If no long-term deal is worked out over the next year, the sides will submit to binding arbitration on April 1, 2004.

Bloomberg had urged both sides to resolve their differences before the start of another baseball season. Cablevision had refused to carry the YES Network on its cable systems since its debut last April.

In late February, the combatants agreed to mediation by Gerald Levin, former chief executive officer of AOL-Time Warner Inc., and Richard Aurelio, the founder of New York One News.

YES has exclusive rights to most Yankees games. The battle over broadcasting those games cost each side tens of millions of dollars.

“It’s an agreement for the fans,” YES CEO Leo Hindery said.

YES insisted on being carried on basic cable, a request that 35 regional cable companies with five million customers agreed to. Cablevision instead wanted to make YES a premium network and charge subscribers $2 a month.

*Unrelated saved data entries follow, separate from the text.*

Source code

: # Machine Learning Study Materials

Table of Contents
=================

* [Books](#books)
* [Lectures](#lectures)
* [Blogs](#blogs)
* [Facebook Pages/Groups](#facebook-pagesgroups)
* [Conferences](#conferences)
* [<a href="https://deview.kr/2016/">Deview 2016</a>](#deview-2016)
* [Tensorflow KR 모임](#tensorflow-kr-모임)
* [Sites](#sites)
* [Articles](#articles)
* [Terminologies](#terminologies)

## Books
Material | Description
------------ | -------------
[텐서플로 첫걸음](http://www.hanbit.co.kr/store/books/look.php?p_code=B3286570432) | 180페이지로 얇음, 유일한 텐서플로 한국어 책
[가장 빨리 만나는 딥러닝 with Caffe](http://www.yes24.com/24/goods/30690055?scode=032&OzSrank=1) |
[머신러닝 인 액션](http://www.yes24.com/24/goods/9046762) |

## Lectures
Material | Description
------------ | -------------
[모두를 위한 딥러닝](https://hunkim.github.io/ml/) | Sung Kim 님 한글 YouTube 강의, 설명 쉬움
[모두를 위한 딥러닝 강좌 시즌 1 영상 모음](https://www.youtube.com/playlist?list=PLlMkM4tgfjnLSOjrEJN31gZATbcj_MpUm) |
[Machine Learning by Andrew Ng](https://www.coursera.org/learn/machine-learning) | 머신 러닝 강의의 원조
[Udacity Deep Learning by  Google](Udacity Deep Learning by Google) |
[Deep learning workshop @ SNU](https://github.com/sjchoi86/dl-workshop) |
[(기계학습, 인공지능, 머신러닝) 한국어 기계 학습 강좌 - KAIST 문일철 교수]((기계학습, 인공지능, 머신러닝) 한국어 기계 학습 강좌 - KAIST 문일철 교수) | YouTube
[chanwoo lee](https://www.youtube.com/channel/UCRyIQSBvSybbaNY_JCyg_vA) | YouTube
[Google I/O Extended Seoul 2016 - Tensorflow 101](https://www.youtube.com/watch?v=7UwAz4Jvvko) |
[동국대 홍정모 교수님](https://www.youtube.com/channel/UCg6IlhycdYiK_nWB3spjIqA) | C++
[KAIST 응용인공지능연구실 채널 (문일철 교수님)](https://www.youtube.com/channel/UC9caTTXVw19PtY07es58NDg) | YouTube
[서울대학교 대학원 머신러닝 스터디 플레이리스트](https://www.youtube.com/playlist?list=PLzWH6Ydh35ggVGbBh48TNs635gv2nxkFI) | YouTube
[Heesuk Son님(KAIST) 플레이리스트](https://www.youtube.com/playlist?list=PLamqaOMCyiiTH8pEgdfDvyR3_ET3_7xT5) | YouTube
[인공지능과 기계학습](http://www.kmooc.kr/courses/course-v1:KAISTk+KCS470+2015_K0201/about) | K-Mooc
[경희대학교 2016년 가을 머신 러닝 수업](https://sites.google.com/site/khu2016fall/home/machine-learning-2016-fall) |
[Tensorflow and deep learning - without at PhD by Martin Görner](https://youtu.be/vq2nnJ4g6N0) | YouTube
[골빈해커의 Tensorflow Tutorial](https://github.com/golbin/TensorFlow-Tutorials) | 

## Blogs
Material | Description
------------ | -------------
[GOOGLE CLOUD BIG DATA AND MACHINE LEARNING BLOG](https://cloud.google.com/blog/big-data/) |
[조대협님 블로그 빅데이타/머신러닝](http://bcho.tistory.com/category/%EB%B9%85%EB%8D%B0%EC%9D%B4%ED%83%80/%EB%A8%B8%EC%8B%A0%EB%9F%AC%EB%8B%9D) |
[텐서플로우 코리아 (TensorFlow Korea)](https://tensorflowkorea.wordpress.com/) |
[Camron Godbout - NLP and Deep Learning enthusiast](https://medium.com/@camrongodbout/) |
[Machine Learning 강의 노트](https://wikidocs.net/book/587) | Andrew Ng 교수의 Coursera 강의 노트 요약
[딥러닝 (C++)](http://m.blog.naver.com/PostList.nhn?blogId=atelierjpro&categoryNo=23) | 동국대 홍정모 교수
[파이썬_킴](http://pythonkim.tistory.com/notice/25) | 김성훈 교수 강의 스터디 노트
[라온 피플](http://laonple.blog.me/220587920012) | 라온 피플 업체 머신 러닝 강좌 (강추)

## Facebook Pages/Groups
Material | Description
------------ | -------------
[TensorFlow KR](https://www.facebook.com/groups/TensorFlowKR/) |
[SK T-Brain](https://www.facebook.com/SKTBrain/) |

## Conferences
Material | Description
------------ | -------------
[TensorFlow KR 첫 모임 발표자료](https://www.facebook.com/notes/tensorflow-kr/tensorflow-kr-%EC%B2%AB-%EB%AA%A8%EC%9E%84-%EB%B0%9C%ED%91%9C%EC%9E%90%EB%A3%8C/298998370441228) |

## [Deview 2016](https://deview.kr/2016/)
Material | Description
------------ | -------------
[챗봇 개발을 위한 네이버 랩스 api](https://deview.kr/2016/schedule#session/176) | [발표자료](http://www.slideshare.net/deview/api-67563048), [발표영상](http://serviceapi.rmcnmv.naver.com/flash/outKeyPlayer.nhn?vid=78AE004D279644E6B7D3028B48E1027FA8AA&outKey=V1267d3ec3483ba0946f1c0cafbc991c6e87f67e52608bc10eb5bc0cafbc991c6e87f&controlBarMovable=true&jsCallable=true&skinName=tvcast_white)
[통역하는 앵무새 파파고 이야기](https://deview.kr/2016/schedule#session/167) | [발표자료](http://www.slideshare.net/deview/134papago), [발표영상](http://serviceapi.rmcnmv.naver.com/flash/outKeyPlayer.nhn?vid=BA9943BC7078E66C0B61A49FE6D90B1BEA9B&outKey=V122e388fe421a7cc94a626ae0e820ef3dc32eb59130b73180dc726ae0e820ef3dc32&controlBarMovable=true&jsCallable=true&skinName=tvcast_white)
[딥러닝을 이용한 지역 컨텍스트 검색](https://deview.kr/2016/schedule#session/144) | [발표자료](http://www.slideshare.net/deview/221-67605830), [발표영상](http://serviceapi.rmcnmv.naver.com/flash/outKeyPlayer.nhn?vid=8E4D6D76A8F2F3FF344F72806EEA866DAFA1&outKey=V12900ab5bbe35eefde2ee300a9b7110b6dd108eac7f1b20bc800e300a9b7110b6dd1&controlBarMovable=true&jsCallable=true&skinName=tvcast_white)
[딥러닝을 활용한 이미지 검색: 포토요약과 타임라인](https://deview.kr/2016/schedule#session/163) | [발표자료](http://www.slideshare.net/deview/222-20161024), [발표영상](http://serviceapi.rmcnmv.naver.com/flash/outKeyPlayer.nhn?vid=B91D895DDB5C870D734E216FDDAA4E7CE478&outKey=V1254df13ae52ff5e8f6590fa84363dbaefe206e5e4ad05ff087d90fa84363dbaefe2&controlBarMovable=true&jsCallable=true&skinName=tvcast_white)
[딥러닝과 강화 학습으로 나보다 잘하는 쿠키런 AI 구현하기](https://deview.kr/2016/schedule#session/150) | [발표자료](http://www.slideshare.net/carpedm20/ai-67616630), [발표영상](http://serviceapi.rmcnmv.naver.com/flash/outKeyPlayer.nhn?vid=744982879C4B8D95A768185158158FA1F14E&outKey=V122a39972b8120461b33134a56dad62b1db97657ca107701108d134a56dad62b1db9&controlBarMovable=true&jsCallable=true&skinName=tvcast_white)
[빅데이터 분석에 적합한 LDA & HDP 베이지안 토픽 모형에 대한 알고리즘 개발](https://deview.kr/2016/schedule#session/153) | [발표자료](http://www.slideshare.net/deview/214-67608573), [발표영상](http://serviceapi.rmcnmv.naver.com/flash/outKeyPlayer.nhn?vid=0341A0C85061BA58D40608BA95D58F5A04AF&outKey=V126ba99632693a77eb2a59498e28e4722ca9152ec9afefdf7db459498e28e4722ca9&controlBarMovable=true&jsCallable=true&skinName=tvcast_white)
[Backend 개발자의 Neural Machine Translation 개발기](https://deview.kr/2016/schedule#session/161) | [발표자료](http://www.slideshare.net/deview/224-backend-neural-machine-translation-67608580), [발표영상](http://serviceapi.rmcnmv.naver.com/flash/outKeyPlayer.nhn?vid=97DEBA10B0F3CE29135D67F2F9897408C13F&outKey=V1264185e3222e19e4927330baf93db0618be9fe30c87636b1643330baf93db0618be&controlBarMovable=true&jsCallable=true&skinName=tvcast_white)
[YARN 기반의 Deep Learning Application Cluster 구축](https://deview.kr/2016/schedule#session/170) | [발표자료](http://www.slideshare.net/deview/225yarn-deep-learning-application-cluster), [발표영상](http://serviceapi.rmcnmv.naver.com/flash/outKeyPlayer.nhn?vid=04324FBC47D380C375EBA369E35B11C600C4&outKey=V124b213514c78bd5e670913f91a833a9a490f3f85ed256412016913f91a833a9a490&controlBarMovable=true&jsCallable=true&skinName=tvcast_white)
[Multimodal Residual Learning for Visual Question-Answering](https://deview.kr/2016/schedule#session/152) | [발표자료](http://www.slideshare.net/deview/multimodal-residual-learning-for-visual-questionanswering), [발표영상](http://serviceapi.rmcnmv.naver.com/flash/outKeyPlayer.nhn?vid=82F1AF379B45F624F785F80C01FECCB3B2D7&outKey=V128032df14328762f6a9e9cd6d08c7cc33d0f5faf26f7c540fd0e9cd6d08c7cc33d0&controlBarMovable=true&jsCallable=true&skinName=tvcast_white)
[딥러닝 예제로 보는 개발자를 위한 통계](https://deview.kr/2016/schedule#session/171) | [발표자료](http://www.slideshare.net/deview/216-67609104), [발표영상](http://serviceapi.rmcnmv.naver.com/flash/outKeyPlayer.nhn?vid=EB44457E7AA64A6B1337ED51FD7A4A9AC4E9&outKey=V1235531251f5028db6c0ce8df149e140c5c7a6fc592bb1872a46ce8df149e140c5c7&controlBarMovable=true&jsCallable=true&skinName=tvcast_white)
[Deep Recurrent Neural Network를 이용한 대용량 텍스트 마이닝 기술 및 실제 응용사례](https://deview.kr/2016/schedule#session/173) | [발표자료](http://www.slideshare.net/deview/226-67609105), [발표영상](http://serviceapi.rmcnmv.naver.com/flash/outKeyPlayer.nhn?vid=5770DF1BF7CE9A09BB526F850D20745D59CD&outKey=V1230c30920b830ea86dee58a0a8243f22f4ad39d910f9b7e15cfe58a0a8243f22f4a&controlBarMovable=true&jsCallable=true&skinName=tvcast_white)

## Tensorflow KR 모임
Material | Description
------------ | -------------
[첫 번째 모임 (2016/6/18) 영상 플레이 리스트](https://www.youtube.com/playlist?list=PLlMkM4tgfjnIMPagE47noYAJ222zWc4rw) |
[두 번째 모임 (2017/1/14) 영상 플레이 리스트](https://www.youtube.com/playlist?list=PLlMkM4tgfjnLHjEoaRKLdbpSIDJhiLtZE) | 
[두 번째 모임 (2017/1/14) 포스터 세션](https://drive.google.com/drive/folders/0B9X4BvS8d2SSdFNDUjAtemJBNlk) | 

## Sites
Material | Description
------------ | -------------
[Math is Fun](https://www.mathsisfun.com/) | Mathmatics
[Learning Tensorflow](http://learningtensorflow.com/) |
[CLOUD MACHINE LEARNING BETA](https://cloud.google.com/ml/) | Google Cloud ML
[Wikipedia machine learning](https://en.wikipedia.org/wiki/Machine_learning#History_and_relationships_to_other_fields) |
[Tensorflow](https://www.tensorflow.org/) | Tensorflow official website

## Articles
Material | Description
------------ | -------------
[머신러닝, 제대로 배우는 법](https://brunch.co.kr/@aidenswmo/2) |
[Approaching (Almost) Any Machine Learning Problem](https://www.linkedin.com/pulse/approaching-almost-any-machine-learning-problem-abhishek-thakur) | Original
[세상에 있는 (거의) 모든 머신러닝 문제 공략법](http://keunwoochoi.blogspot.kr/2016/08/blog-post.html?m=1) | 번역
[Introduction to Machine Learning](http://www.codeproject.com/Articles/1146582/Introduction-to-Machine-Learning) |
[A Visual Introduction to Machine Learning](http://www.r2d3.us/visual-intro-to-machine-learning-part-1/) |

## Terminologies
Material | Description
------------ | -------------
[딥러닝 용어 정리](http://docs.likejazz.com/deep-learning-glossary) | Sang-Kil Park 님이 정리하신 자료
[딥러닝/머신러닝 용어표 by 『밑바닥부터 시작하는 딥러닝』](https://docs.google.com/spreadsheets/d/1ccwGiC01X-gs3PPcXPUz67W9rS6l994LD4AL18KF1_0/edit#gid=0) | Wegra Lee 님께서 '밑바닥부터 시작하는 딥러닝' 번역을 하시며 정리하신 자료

The YES Network lost more than $60 million in subscriber fees, and tens of millions more in advertising. Cablevision lost 39,400 subscribers last year.

YES is owned by YankeeNets, which owns the Yankees, the New Jersey Nets and the New Jersey Devils. The network, in addition to airing the Yankees and the Nets, also broadcasts Seton Hall basketball.

The YES Network went on the air last April. Cablevision owns Madison Square Garden, the MSG Network, and the New York Knicks and Rangers; before YES debuted, the Yankees appeared on MSG.